3. ATLa up-regulates NAB1 partly via a GPCR-mediated pathway
We next evaluated involvement of the cell surface receptor ALX in the rapid induction of NAB1. Lipoxin A4 and aspirin-triggered LXA4 are endogenous ligands identified for ALX. 15-(R/S)-methyl-LXA4 is a synthetic analog that acts as a mimetic of both LXA4 and 15-epi-LXA4. Like ATLa, 15-(R/S)-methyl-LXA4 competes with 3H-labeled LXA4 for specific binding to ALX and displays bioactions of endogenous LXA4 and 15-epi-LXA4. Rapid induction of NAB1 was observed when PMN were exposed to 15-(R/S)-methyl-LXA4. Since the LXA4 receptor responses are pertussis toxin (PTX) sensitive, we investigated whether up-regulation of NAB1 is a downstream event in the ALX signaling circuit.

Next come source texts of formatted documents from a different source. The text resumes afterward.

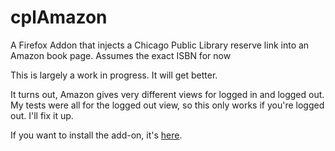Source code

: # cplAmazon

A Firefox Addon that injects a Chicago Public Library reserve link
into an Amazon book page. Assumes the exact ISBN for now

This is largely a work in progress. It will get better.

It turns out, Amazon gives very different views for logged in and
logged out. My tests were all for the logged out view, so this only
works if you're logged out. I'll fix it up.

If you want to install the add-on, it's <a
href="http://cmcavoy.github.io/cplAmazon/cplamazon.xpi">here</a>.
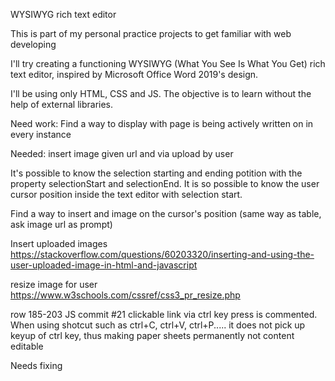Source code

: WYSIWYG rich text editor

This is part of my personal practice projects to get familiar with web developing

I'll try creating a functioning WYSIWYG (What You See Is What You Get) rich text editor, inspired by Microsoft Office Word 2019's design.

I'll be using only HTML, CSS and JS. The objective is to learn without the help of external libraries.

Need work:
Find a way to display with page is being actively written on in every instance

Needed:
insert image given url and via upload by user

It's possible to know the selection starting and ending potition with the property selectionStart and selectionEnd. It is so possible to know the user cursor position inside the text editor with selection start.

Find a way to insert and image on the cursor's position (same way as table, ask image url as prompt)

Insert uploaded images
https://stackoverflow.com/questions/60203320/inserting-and-using-the-user-uploaded-image-in-html-and-javascript

resize image for user
https://www.w3schools.com/cssref/css3_pr_resize.php

row 185-203 JS commit #21
clickable link via ctrl key press is commented. When using shotcut such as ctrl+C, ctrl+V, ctrl+P..... it does not pick up keyup of ctrl key, thus making paper sheets permanently not content editable

Needs fixing
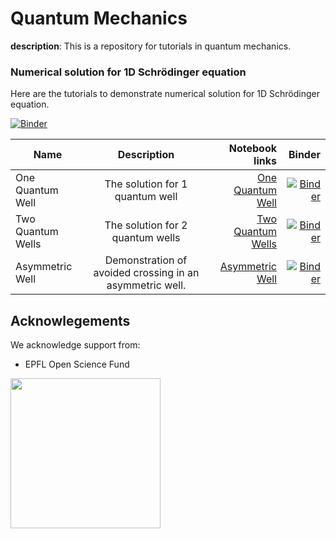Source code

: # Quantum Mechanics

**description**: This is a repository for tutorials in quantum mechanics.  

### Numerical solution for 1D Schrödinger equation

Here are the tutorials to demonstrate numerical solution for 1D
Schrödinger equation.

[![Binder](https://mybinder.org/badge_logo.svg)](https://mybinder.org/v2/gh/osscar-org/Quantum-Mechanics/master?urlpath=%2Fvoila%2Frender%2Fnotebook%2Findex.ipynb)

| Name       | Description           | Notebook links  | Binder |
| ------------- |:-------------:| -----:| -----:|
| One Quantum Well | The solution for 1 quantum well | [One Quantum Well](./notebook/1quantumwell.ipynb) | [![Binder](https://mybinder.org/badge_logo.svg)](https://mybinder.org/v2/gh/osscar-org/Quantum-Mechanics/master?urlpath=%2Fapps%2Fnotebook%2F1quantumwell.ipynb) |
| Two Quantum Wells | The solution for 2 quantum wells | [Two Quantum Wells](./notebook/2quantumwells.ipynb) | [![Binder](https://mybinder.org/badge_logo.svg)](https://mybinder.org/v2/gh/osscar-org/Quantum-Mechanics/master?urlpath=%2Fapps%2Fnotebook%2F2quantumwells.ipynb) |
| Asymmetric Well | Demonstration of avoided crossing in an asymmetric well. | [Asymmetric Well](./notebook/asymmetricwell.ipynb) | [![Binder](https://mybinder.org/badge_logo.svg)](https://mybinder.org/v2/gh/osscar-org/Quantum-Mechanics/master?urlpath=%2Fapps%2Fnotebook%2Fasymmetricwell.ipynb) |

## Acknowlegements

We acknowledge support from:
* EPFL Open Science Fund

<img src='http://www.osscar.org/wp-content/uploads/2019/03/OSSCAR-logo.png' width='240'>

Freshly isolated human PMN were used to modulate the rapid response of NAB1 to ATLa. As expected, exposure of 100 nM ATLa gave induction of NAB1. This up-regulation of NAB1 transcripts by ATLa was dramatically decreased by treating the PMN with PTX, an inhibitor of Gi-coupled receptors. These results suggest that ATLa selectively increases NAB1 transcript levels via a PTX-sensitive GPCR present on human neutrophils.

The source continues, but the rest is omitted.